▶ [Problem to work on]
When you transcribe the lines below, keep every word the same and leave the pictures behind.

----- Information given

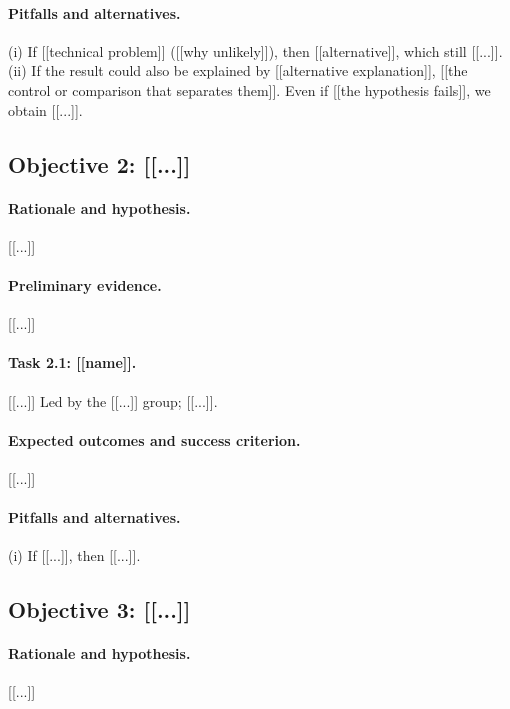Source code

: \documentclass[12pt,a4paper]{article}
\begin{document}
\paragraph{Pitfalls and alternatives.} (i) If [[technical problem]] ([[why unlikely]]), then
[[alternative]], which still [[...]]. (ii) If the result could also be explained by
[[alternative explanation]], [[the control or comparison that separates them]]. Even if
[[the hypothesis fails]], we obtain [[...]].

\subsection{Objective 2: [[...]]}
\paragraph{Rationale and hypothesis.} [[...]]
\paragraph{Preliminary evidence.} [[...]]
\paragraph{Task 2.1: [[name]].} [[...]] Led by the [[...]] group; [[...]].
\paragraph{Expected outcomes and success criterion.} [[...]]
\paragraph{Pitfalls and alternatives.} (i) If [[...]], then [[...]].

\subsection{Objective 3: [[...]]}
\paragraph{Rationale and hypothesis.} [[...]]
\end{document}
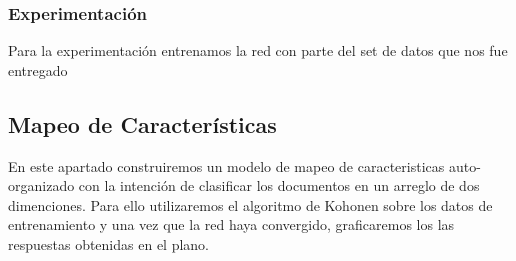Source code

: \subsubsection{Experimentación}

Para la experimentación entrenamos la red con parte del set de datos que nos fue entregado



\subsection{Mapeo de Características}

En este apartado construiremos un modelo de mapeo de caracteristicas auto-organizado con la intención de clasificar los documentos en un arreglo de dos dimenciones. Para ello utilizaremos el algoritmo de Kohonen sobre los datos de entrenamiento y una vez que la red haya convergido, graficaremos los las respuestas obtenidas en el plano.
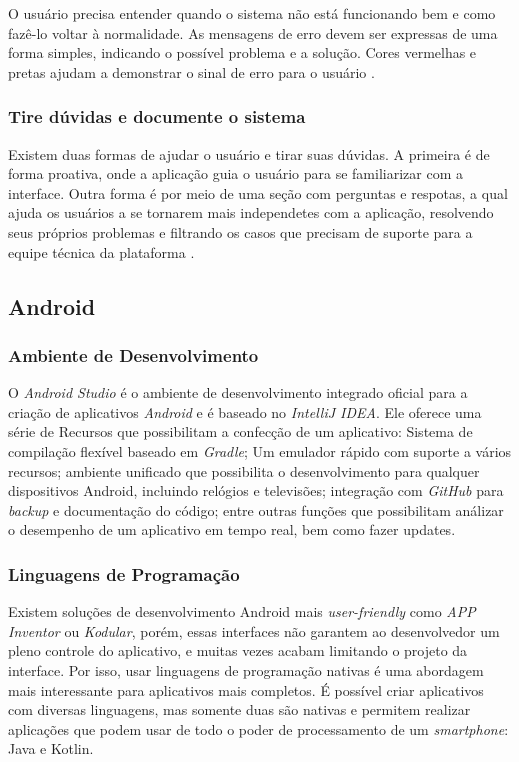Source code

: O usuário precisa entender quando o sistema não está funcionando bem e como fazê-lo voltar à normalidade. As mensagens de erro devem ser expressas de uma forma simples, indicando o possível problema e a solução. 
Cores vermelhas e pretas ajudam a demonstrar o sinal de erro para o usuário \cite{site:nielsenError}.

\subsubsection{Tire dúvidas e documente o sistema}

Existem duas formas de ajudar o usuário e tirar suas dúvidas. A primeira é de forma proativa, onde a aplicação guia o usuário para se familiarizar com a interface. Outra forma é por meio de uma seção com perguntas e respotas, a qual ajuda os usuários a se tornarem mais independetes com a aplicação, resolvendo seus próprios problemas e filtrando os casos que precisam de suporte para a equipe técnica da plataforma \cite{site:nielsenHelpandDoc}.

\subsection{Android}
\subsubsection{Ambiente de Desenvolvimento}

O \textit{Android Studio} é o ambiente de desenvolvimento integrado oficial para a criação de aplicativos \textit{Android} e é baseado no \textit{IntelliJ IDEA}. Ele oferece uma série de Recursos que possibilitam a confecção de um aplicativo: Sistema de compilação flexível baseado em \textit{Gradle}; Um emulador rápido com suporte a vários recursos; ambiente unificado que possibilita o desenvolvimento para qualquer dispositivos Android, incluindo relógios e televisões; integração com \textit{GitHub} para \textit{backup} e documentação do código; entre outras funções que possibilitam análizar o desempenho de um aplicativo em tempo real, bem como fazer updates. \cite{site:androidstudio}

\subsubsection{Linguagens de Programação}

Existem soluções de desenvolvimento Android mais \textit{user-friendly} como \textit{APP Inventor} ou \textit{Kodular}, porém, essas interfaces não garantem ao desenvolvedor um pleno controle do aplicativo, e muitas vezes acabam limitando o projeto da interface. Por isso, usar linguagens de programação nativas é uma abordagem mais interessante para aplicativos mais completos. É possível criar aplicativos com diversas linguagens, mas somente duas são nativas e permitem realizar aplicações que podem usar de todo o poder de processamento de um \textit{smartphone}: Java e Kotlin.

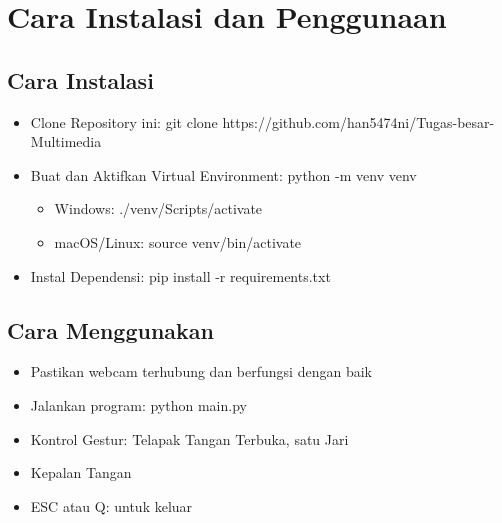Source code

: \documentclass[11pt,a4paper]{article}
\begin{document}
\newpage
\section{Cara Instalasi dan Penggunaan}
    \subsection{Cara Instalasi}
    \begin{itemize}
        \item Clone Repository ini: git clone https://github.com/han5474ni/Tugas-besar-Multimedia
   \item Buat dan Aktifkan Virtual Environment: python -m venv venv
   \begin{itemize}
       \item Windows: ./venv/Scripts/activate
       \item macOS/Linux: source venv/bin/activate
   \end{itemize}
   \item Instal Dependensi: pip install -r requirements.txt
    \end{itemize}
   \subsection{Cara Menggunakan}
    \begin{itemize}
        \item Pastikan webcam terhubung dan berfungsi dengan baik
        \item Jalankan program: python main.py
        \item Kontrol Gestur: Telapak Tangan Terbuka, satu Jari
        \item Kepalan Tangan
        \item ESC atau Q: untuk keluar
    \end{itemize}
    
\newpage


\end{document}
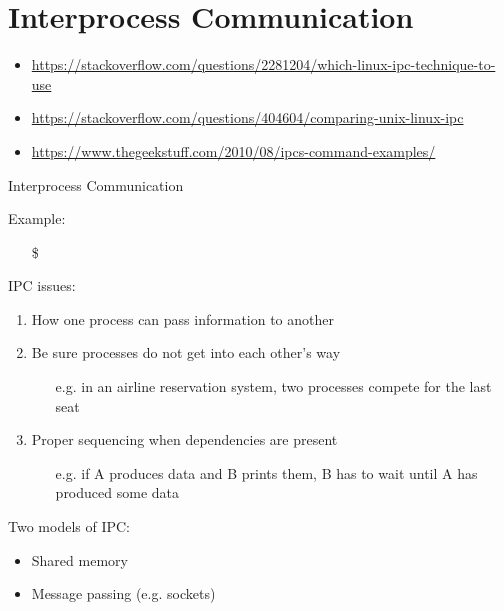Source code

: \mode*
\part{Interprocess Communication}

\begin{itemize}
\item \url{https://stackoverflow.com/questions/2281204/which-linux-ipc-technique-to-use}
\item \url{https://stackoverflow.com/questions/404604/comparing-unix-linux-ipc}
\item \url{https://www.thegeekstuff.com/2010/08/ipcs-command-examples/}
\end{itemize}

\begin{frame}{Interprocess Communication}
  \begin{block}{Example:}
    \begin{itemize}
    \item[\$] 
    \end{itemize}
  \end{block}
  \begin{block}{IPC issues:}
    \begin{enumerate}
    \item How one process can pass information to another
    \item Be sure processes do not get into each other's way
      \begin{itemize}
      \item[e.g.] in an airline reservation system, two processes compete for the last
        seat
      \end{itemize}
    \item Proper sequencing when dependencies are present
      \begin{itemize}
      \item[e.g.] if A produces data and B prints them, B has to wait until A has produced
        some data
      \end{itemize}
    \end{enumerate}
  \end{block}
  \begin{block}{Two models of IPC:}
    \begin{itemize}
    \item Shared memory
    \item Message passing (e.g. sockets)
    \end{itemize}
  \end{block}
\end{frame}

----------

▶ [Problem solution]
Source code

: \documentclass[12pt,a4paper]{article}
\begin{document}
\paragraph{Pitfalls and alternatives.} (i) If [[technical problem]] ([[why unlikely]]), then
[[alternative]], which still [[...]]. (ii) If the result could also be explained by
[[alternative explanation]], [[the control or comparison that separates them]]. Even if
[[the hypothesis fails]], we obtain [[...]].

\subsection{Objective 2: [[...]]}
\paragraph{Rationale and hypothesis.} [[...]]
\paragraph{Preliminary evidence.} [[...]]
\paragraph{Task 2.1: [[name]].} [[...]] Led by the [[...]] group; [[...]].
\paragraph{Expected outcomes and success criterion.} [[...]]
\paragraph{Pitfalls and alternatives.} (i) If [[...]], then [[...]].

\subsection{Objective 3: [[...]]}
\paragraph{Rationale and hypothesis.} [[...]]
\end{document}
Source code

: \subsubsection{Experimentación}

Para la experimentación entrenamos la red con parte del set de datos que nos fue entregado



\subsection{Mapeo de Características}

En este apartado construiremos un modelo de mapeo de caracteristicas auto-organizado con la intención de clasificar los documentos en un arreglo de dos dimenciones. Para ello utilizaremos el algoritmo de Kohonen sobre los datos de entrenamiento y una vez que la red haya convergido, graficaremos los las respuestas obtenidas en el plano.
Source code

: O usuário precisa entender quando o sistema não está funcionando bem e como fazê-lo voltar à normalidade. As mensagens de erro devem ser expressas de uma forma simples, indicando o possível problema e a solução. 
Cores vermelhas e pretas ajudam a demonstrar o sinal de erro para o usuário \cite{site:nielsenError}.

\subsubsection{Tire dúvidas e documente o sistema}

Existem duas formas de ajudar o usuário e tirar suas dúvidas. A primeira é de forma proativa, onde a aplicação guia o usuário para se familiarizar com a interface. Outra forma é por meio de uma seção com perguntas e respotas, a qual ajuda os usuários a se tornarem mais independetes com a aplicação, resolvendo seus próprios problemas e filtrando os casos que precisam de suporte para a equipe técnica da plataforma \cite{site:nielsenHelpandDoc}.

\subsection{Android}
\subsubsection{Ambiente de Desenvolvimento}

O \textit{Android Studio} é o ambiente de desenvolvimento integrado oficial para a criação de aplicativos \textit{Android} e é baseado no \textit{IntelliJ IDEA}. Ele oferece uma série de Recursos que possibilitam a confecção de um aplicativo: Sistema de compilação flexível baseado em \textit{Gradle}; Um emulador rápido com suporte a vários recursos; ambiente unificado que possibilita o desenvolvimento para qualquer dispositivos Android, incluindo relógios e televisões; integração com \textit{GitHub} para \textit{backup} e documentação do código; entre outras funções que possibilitam análizar o desempenho de um aplicativo em tempo real, bem como fazer updates. \cite{site:androidstudio}

\subsubsection{Linguagens de Programação}

Existem soluções de desenvolvimento Android mais \textit{user-friendly} como \textit{APP Inventor} ou \textit{Kodular}, porém, essas interfaces não garantem ao desenvolvedor um pleno controle do aplicativo, e muitas vezes acabam limitando o projeto da interface. Por isso, usar linguagens de programação nativas é uma abordagem mais interessante para aplicativos mais completos. É possível criar aplicativos com diversas linguagens, mas somente duas são nativas e permitem realizar aplicações que podem usar de todo o poder de processamento de um \textit{smartphone}: Java e Kotlin.

Source code

: \documentclass[11pt,a4paper]{article}
\begin{document}
\newpage
\section{Cara Instalasi dan Penggunaan}
    \subsection{Cara Instalasi}
    \begin{itemize}
        \item Clone Repository ini: git clone https://github.com/han5474ni/Tugas-besar-Multimedia
   \item Buat dan Aktifkan Virtual Environment: python -m venv venv
   \begin{itemize}
       \item Windows: ./venv/Scripts/activate
       \item macOS/Linux: source venv/bin/activate
   \end{itemize}
   \item Instal Dependensi: pip install -r requirements.txt
    \end{itemize}
   \subsection{Cara Menggunakan}
    \begin{itemize}
        \item Pastikan webcam terhubung dan berfungsi dengan baik
        \item Jalankan program: python main.py
        \item Kontrol Gestur: Telapak Tangan Terbuka, satu Jari
        \item Kepalan Tangan
        \item ESC atau Q: untuk keluar
    \end{itemize}
    
\newpage


\end{document}
Source code

: \mode*
\part{Interprocess Communication}

\begin{itemize}
\item \url{https://stackoverflow.com/questions/2281204/which-linux-ipc-technique-to-use}
\item \url{https://stackoverflow.com/questions/404604/comparing-unix-linux-ipc}
\item \url{https://www.thegeekstuff.com/2010/08/ipcs-command-examples/}
\end{itemize}

\begin{frame}{Interprocess Communication}
  \begin{block}{Example:}
    \begin{itemize}
    \item[\$] 
    \end{itemize}
  \end{block}
  \begin{block}{IPC issues:}
    \begin{enumerate}
    \item How one process can pass information to another
    \item Be sure processes do not get into each other's way
      \begin{itemize}
      \item[e.g.] in an airline reservation system, two processes compete for the last
        seat
      \end{itemize}
    \item Proper sequencing when dependencies are present
      \begin{itemize}
      \item[e.g.] if A produces data and B prints them, B has to wait until A has produced
        some data
      \end{itemize}
    \end{enumerate}
  \end{block}
  \begin{block}{Two models of IPC:}
    \begin{itemize}
    \item Shared memory
    \item Message passing (e.g. sockets)
    \end{itemize}
  \end{block}
\end{frame}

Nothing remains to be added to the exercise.